The averaged epoch for ERP was 1200 ms including a 200 ms pre-stimulus baseline. Trials were accepted only if participants gave correct response to both T1 and T2. EEG images evoked by the positive, neutral, and negative emotions were overlaid and averaged. On the basis of the hypothesis and the topographical distribution of grand-averaged ERP activity, P2 and LPP were chosen for statistical analysis in the presented study. The P2 component (150–280 ms) were analyzed at the following nine electrode sites (Fz, F3, F4, FCz, FC3, FC4, Cz, C3, C4), we used local peak detection for each of the nine electrode sites (Fz, F3, F4, FCz, FC3, FC4, Cz, C3, C4) and applied a peak detection over the common (across three conditions) grand average (coming up with nine latencies), which was then commonly used even if a particular participant did not have a peak there, 21 sites (Fz, F3, F4, FCz, FC3, FC4, Cz, C3, C4, CPz, CP3, CP4, Pz, P3, P4, POz, PO3, PO4, Oz, O1, O2) were chosen for the analysis of LPP (400–500 ms). The baseline-to-peak amplitude was computed for P2 component while average amplitude was computed for LPP. Amplitudes and latency of each component were measured by a two-way repeated-measure analysis of variances (ANOVAs). Factors involved in the analysis were emotional types (three levels: positive, neutral and negative) and electrodes site, p-values were corrected by Greenhouse-Geisser correction.
Results
Behavior Results
The results of ANOVA for the accuracy revealed a significant main effect of emotional type, F(2,34) = 5.40, p = 0.018, η2 = 0.241. The results of pairwise comparison showed that the accuracies of negative emotion pictures (97.06 ± 2.86%) were higher than positive emotion pictures (91.89 ± 7.05%) and neutral pictures (89.56 ± 11.55%), and there was no significant difference between positive and neutral pictures (p > 0.05).
ERP Data Analysis
P2
As showed in Figure 2, the P2 amplitudes revealed significant main effects of emotion type, F(2,34) = 8.83, p = 0.003, η2 = 0.525, and electrode, F(8,136) = 3.13, p = 0.026, η2 = 0.155, there was no significant interaction between emotional type and electrode. Positive pictures (3.29 μV, p = 0.001) and negative pictures (3.02 μV, p = 0.001) elicited greater amplitudes than neutral pictures (1.27 μV), and the amplitudes elicited by positive and negative pictures showed no significant difference (p = 0.562). Frontal electrode elicited lager P2 amplitudes than the other part. The P2 latency showed no significant difference both of main effect and interaction effect.
Late Positive Potential
In Figure 3, the LPP amplitudes revealed significant main effects of emotion type and electrode [F(2,34) = 13.10, p < 0.001, η2 = 0.435; F(20,340) = 4.93, p = 0.01], there was no significant interaction between emotional type and electrode. Negative pictures elicited greater (7.69 μV) amplitudes than positive pictures (6.34 μV, p = 0.015) and neutral pictures (4.37 μV, p < 0.001), and the LPP amplitudes elicited by positive pictures was greater than neutral pictures (p = 0.015). Pz electrode elicited the largest LPP amplitudes (7.29 μV, see Figure 4).
.
Discussion
In this study, the behavioral data showed that the participants’ accuracy on negative pictures was higher than their accuracies on positive and neutral pictures (showed no difference). This is in line with the notion that negative stimuli are prioritized in emotion processing given their strong biological significance. Furthermore, the ERP results showed that positive and negative pictures (no difference) elicited larger P2 amplitudes than did neutral pictures. Additionally, the LPP amplitudes elicited by negative pictures were larger than those elicited by non-negative pictures, while positive pictures elicited larger LPP amplitudes than did neutral ones.

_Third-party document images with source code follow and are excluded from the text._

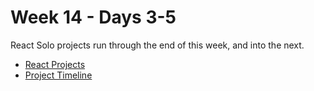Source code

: # Week 14 - Days 3-5

React Solo projects run through the end of this week, and into the next.

* [React Projects](https://github.com/DigitalCraftsStudents/hyb-imm-12-2020/tree/main/projects/react)
* [Project Timeline](https://github.com/DigitalCraftsStudents/hyb-imm-12-2020/blob/main/projects/react/TIMELINE.md)
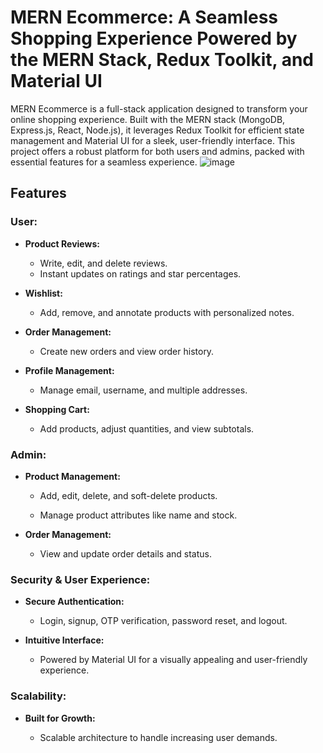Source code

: # MERN Ecommerce: A Seamless Shopping Experience Powered by the MERN Stack, Redux Toolkit, and Material UI
MERN Ecommerce is a full-stack application designed to transform your online shopping experience. Built with the MERN stack (MongoDB, Express.js, React, Node.js), it leverages Redux Toolkit for efficient state management and Material UI for a sleek, user-friendly interface. This project offers a robust platform for both users and admins, packed with essential features for a seamless experience.
![image](https://github.com/user-attachments/assets/c9b47978-3b49-480e-920f-a9a23d4d7fa7)

## **Features**
### **User:**

   - **Product Reviews:**
     
     - Write, edit, and delete reviews.
     - Instant updates on ratings and star percentages.
    
   - **Wishlist:**
  
     - Add, remove, and annotate products with personalized notes.
    
   - **Order Management:**
  
     - Create new orders and view order history.
    
   - **Profile Management:**
  
     - Manage email, username, and multiple addresses.
    
   - **Shopping Cart:**
  
     - Add products, adjust quantities, and view subtotals.

### **Admin:**

   - **Product Management:**
  
     - Add, edit, delete, and soft-delete products.
    
     - Manage product attributes like name and stock.
    
   - **Order Management:**
  
     - View and update order details and status.
    
### **Security & User Experience:**

   - **Secure Authentication:**
  
     - Login, signup, OTP verification, password reset, and logout.
    
   - **Intuitive Interface:**
  
     - Powered by Material UI for a visually appealing and user-friendly experience.
    
### **Scalability:**

   - **Built for Growth:**
  
     - Scalable architecture to handle increasing user demands.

In the RSVP paradigm, a series of stimuli, such as pictures, letters, words, or digits is presented in rapid succession at the same location. Usually, the stimuli are presented at the rate of 6–20 item per second, and the participants are instructed to only react to one or more stimuli (the target stimuli) that are different from the other stimuli in the series (distraction stimuli) in color, brightness or other features (Broadbent and Broadbent, 1987; Raymond et al., 1992; Isaak et al., 1999). Many studies (Broadbent and Broadbent, 1987; Weichselgartner and Sperling, 1987; Raymond et al., 1992; Isaak et al., 1999) have indicated that this special paradigm is useful for exploring the temporal characteristics of attentive processes. Additionally, previous studies (Chun, 1997; Kessler et al., 2005; Shapiro et al., 2006) revealed that the attentional resources and task difficulty were affected by two factors, the inter-stimulus interval (the attentional blink appeared when the inter-stimulus interval ranged from 200 to 500 ms) and the number of tasks (participants perform better on a single-task than on a dual-task, which is referred to as the attentional blink), especially in the middle and late stage of emotion processing (for details, please refer to our previous work). The three-stage model of emotional facial expressions and words processing proposed in our previous studies (Luo et al., 2010; Zhang et al., 2014; Yi et al., 2015), was based on the lack of attentional resources, i.e., a process is in accordance with the three-stage model only when the processing of emotional facial expressions and words is within the attentional blink time window. The present study aimed to test whether the processing of emotional pictures other than faces is also in line, or partly in line, with the three-stage model; therefore, the test needed to be conducted under conditions where the participants lacked attentional resources. Based on the above considerations, the present study adopted the dual-task experimental procedure based on the RSVP paradigm.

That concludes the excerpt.